BL・GL小説 (オリジナルで全年齢対象のみ)

Re: 戦国BASARAでBL「忍、恋愛涙弐ー猿影彼方は俺の嫁!ー」 ( No.101 )
日時: 2010/11/07 20:09
名前: 月女神 (ID: GlvB0uzl)

銀猫編 第3話【視点無し】

闇夜でぼそぼそと話す声。
ゆらゆらと揺らぐ、蝋燭の灯。
照らされるは、赤と銀。

「甲斐、武田軍が最近力をつけているみたいだ。君の天下統一に邪魔をするようだね」

照らされていた銀、竹中半兵衛はまるで甲斐が邪魔だと言っているようだった。
対する赤、豊臣秀吉は半兵衛の考えに耳を傾け、口を開く。

「何が言いたい? 半兵衛よ」
「要するに、君の為に潰すのをお勧めするよ」

そうか、と秀吉はうなずくと月夜を見上げた。
満月が雲に隠れ、月明かりを閉ざす。そのとたん、蝋燭の灯が消えた。
部屋に何者かが侵入してくる。
秀吉の首筋に、冷たい何かが当たった。
条件反射で秀吉は動き、拳を振るった。ごすっと鈍い音がして、その者は吹っ飛ぶ。
刹那、月明かりが部屋に差しこみ侵入者を照らす。が、侵入者は誰1人居なかった。

「どうしたんだい、秀吉?」
「いや、何か居たような……。気のせいか」

秀吉はため息をつき、また月が浮かぶ空を見上げた。


*****

甲斐。

「兄貴、どうしたんだよそれ……」
「あぁ? 気にすんなよ……」

彼方は濡れ手拭いを片手に、ため息をついた。
彼の目の前に居るのは、兄海琉の痛々しい姿だった。腰に青い痣を作り、所々には擦り傷を作っていた。
そこに、紅羽が銀を通りかかり気付いた。

「どうしたんですか、その痣」
「聞いてくれるな、紅羽ちゃん。まぁ、痛いんだよね」

はは、と力なく笑う海琉。
銀はにゃぁ、と鳴いて、海琉に近付いた。
すると、海琉は怪我をしているというのに俊敏な動きで銀から離れる。ティッシュを片手に。
くしゃみをする海琉を横目で、彼方は紅羽に声をかける。

「佐助が朝餉を用意してくれてるから食べてきな。はい、銀」
「うん。海琉さん、お大事に」

大丈夫だよー、と海琉は紅羽に向かって言う。
彼方は海琉に向かって、小さなため息をつき、体に包帯を巻きつける。

「まったく、どこで怪我してきたんだか。寝相悪すぎ」
「ゴメン。

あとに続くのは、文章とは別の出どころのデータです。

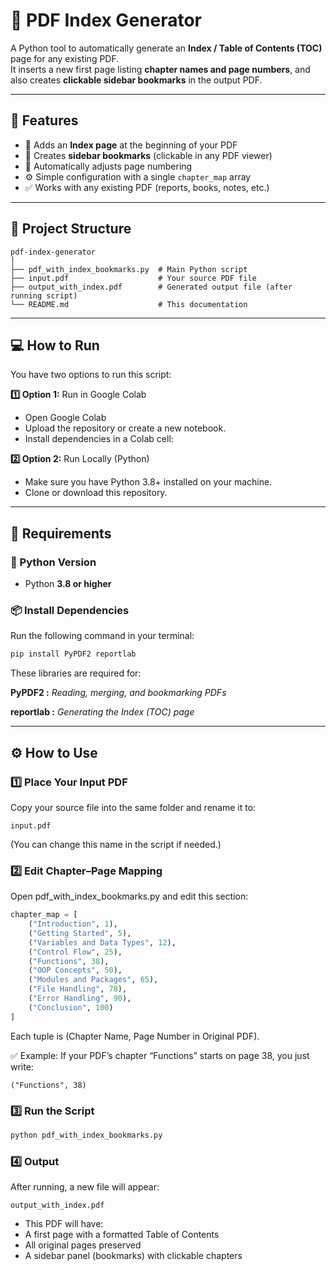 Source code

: # 📘 PDF Index Generator

A Python tool to automatically generate an **Index / Table of Contents (TOC)** page for any existing PDF.  
It inserts a new first page listing **chapter names and page numbers**, and also creates **clickable sidebar bookmarks** in the output PDF.

---

## 🚀 Features

- 🧾 Adds an **Index page** at the beginning of your PDF  
- 🔖 Creates **sidebar bookmarks** (clickable in any PDF viewer)  
- 📄 Automatically adjusts page numbering  
- ⚙️ Simple configuration with a single `chapter_map` array  
- ✅ Works with any existing PDF (reports, books, notes, etc.)

---

## 📂 Project Structure

```text
pdf-index-generator
│
├── pdf_with_index_bookmarks.py  # Main Python script
├── input.pdf                    # Your source PDF file
├── output_with_index.pdf        # Generated output file (after running script)
└── README.md                    # This documentation
```
---
## 💻 How to Run

You have two options to run this script:

**1️⃣ Option 1:** Run in Google Colab
- Open Google Colab
- Upload the repository or create a new notebook.
- Install dependencies in a Colab cell:

**2️⃣ Option 2:** Run Locally (Python)
- Make sure you have Python 3.8+ installed on your machine.
- Clone or download this repository.

---
## 🧰 Requirements

### 🐍 Python Version
- Python **3.8 or higher**

### 📦 Install Dependencies
Run the following command in your terminal:

``` bash
pip install PyPDF2 reportlab
```


These libraries are required for:

__PyPDF2 :__ _Reading, merging, and bookmarking PDFs_

__reportlab :__ _Generating the Index (TOC) page_

---
## ⚙️ How to Use
### 1️⃣ Place Your Input PDF

Copy your source file into the same folder and rename it to:
```
input.pdf
```

(You can change this name in the script if needed.)

### 2️⃣ Edit Chapter–Page Mapping

Open pdf_with_index_bookmarks.py and edit this section:
```python
chapter_map = [
    ("Introduction", 1),
    ("Getting Started", 5),
    ("Variables and Data Types", 12),
    ("Control Flow", 25),
    ("Functions", 38),
    ("OOP Concepts", 50),
    ("Modules and Packages", 65),
    ("File Handling", 78),
    ("Error Handling", 90),
    ("Conclusion", 100)
]
```

Each tuple is (Chapter Name, Page Number in Original PDF).

✅ Example:
If your PDF’s chapter “Functions” starts on page 38, you just write:
```
("Functions", 38)
```

### 3️⃣ Run the Script
```bash
python pdf_with_index_bookmarks.py
```

### 4️⃣ Output
After running, a new file will appear:
```
output_with_index.pdf
```

- This PDF will have:
- A first page with a formatted Table of Contents
- All original pages preserved
- A sidebar panel (bookmarks) with clickable chapters
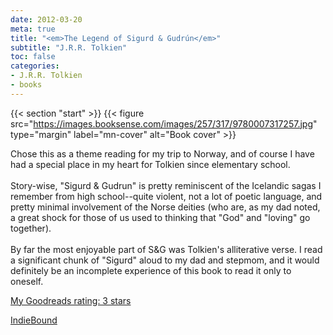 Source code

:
 ```yaml
---
date: 2012-03-20
meta: true
title: "<em>The Legend of Sigurd & Gudrún</em>"
subtitle: "J.R.R. Tolkien"
toc: false
categories:
- J.R.R. Tolkien
- books
---
```


{{< section "start" >}}
{{< figure src="https://images.booksense.com/images/257/317/9780007317257.jpg" type="margin" label="mn-cover" alt="Book cover" >}}

Chose this as a theme reading for my trip to Norway, and of course I have had a special place in my heart for Tolkien since elementary school.<br /><br />Story-wise, "Sigurd &amp; Gudrun" is pretty reminiscent of the Icelandic sagas I remember from high school--quite violent, not a lot of poetic language, and pretty minimal involvement of the Norse deities (who are, as my dad noted, a great shock for those of us used to thinking that "God" and "loving" go together). <br /><br />By far the most enjoyable part of S&amp;G was Tolkien's alliterative verse. I read a significant chunk of "Sigurd" aloud to my dad and stepmom, and it would definitely be an incomplete experience of this book to read it only to oneself.

[My Goodreads rating: 3 stars](https://www.goodreads.com/review/show/288321685)  

[IndieBound](https://www.indiebound.org/book/9780007317257)
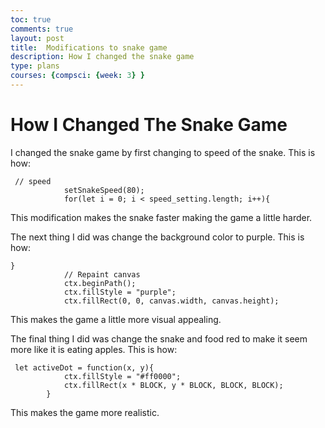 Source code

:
 ```yaml
---
toc: true
comments: true
layout: post
title:  Modifications to snake game
description: How I changed the snake game
type: plans
courses: {compsci: {week: 3} }
---
```


# How I Changed The Snake Game
I changed the snake game by first changing to speed of the snake. This is how:
```
 // speed
            setSnakeSpeed(80);
            for(let i = 0; i < speed_setting.length; i++){
```
This modification makes the snake faster making the game a little harder.

The next thing I did was change the background color to purple. This is how: 
```
}
            // Repaint canvas
            ctx.beginPath();
            ctx.fillStyle = "purple";
            ctx.fillRect(0, 0, canvas.width, canvas.height);
```
This makes the game a little more visual appealing.

The final thing I did was change the snake and food red to make it seem more like it is eating apples. This is how:
```
 let activeDot = function(x, y){
            ctx.fillStyle = "#ff0000";
            ctx.fillRect(x * BLOCK, y * BLOCK, BLOCK, BLOCK);
        }
```
This makes the game more realistic.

朝餉は、取っておいて」

海琉は半泣きしながら、彼方に頼んだ。
了解、と彼方は返事をすると濡れ手拭いを手に、部屋から出て行った。
誰もいなくなるのを確認すると、海琉はつぶやいた。

「やっぱ、あれって銀ちゃんなのかな……」


*****

「海琉さん、どう?」

佐助は彼方に訊いた。
んー、と彼方は唸り、そして返事を返す。

「大丈夫でしょ。死にはしないよ」
「それもそうかー」

そんな他愛のない話をしていると、幸村と幸音が飛び込んできた。
どうやら2人とも、鍛練中のようで。
佐助は頬をポリポリと掻き、彼方は顔を押さえてため息をつく。
そして、2人同時に叫んだ。

「「外でやってこい!」」

しかし、2人は聞かなかった。その時、

「た、大変です! お館様!」
「何事じゃ」

信玄が奥の部屋から現れた。
慌てて駆けてきた城下町の人は、息を整えて叫ぶ。

「豊臣が攻めてきました!」

それは、平和が崩れる音。
訪れるは果たして、絶望なのか。希望なのか。